In tension the microstructural effects of creep include grain deformation, void formation, voids connecting into cracks, and reduction of cross section by necking down.  But in loading that is primarily compression you would not expect cracking except after extensive material flow.  Since there will be areas near connection points that are under both tension and shear, creep cracking (under high strain rates and relatively high temperature you will be in the "stress rupture" regime of creep) will be detectable near connection points that are hot. But again the geometric instability of a structure is what will allow failure or collapse, not strictly the amount of creep strain at any one point.  So while compression loads under creep conditions do result in deformation, the collapse of an engineered frame structure is going to be the result of distortion of the frame and failures of the connections, and creep resulting from compression loads are only a minor factor in the failure of a structure. 

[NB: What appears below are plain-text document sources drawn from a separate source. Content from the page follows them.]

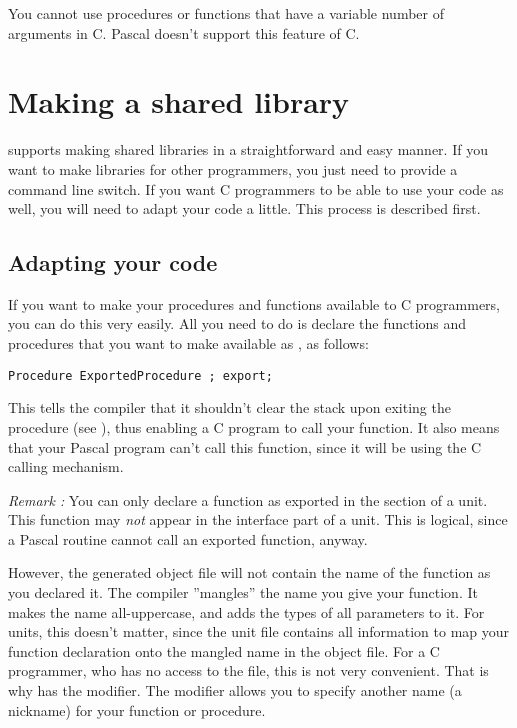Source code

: \documentclass{report}
\begin{document}
You cannot use procedures or functions that have a variable number of
arguments in C. Pascal doesn't support this feature of C. 

\section{Making a shared library}
\label{se:SharedLib}

\fpc supports making shared libraries in a straightforward and easy manner.
If you want to make libraries for other \fpc programmers, you just need to 
provide a command line switch. If you want C programmers to be able to use
your code as well, you will need to adapt your code a little. This process
is described first.
 
\subsection{Adapting your code}

If you want to make your procedures and functions available to C
programmers, you can do this very easily. All you need to do is declare the
functions and procedures that you want to make available as , as
follows:
\begin{verbatim}
Procedure ExportedProcedure ; export; 
\end{verbatim}
This tells the compiler that it shouldn't clear the stack upon exiting the
procedure (see ), thus enabling a C program to call your
function. It also means that your Pascal program can't call this function,
since it will be using the C calling mechanism.

{\em Remark :} You can only declare a function as exported in the
 section of a unit. This function may {\em not} appear
in the interface part of a unit. This is logical, since a Pascal routine
cannot call an exported function, anyway.

However, the generated object file will not contain the name of the function
as you declared it. The \fpc compiler ''mangles'' the name you give your
function. It makes the name all-uppercase, and adds the types of all
parameters to it. For \fpc units, this doesn't matter, since the 
unit file contains all information to map your function declaration onto the
mangled name in the object file. For a C programmer, who has no access to
the  file, this is not very convenient. That is why \fpc
has the  modifier. The  modifier allows you to specify
another name (a nickname) for your function or procedure.
\end{document}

In areas where the steel was exposed directly to flame, there will also be oxidation of the surface and into any cracks which form.  Under very high heat flux there may be surface checking from high expansion rates that then crack when cooled.

This was a bit of a "brain-storm" ramble but I hope it provides some value.

I have a question related to creep of construction steel under compression loading and exposed to the elevated temperatures. 

I would like to know more about the final part of the creep process until the failure. And I would like to know how it looks the final stage and form of the failure.

I would appreciate any answer and eventual instructions for the relevant literature.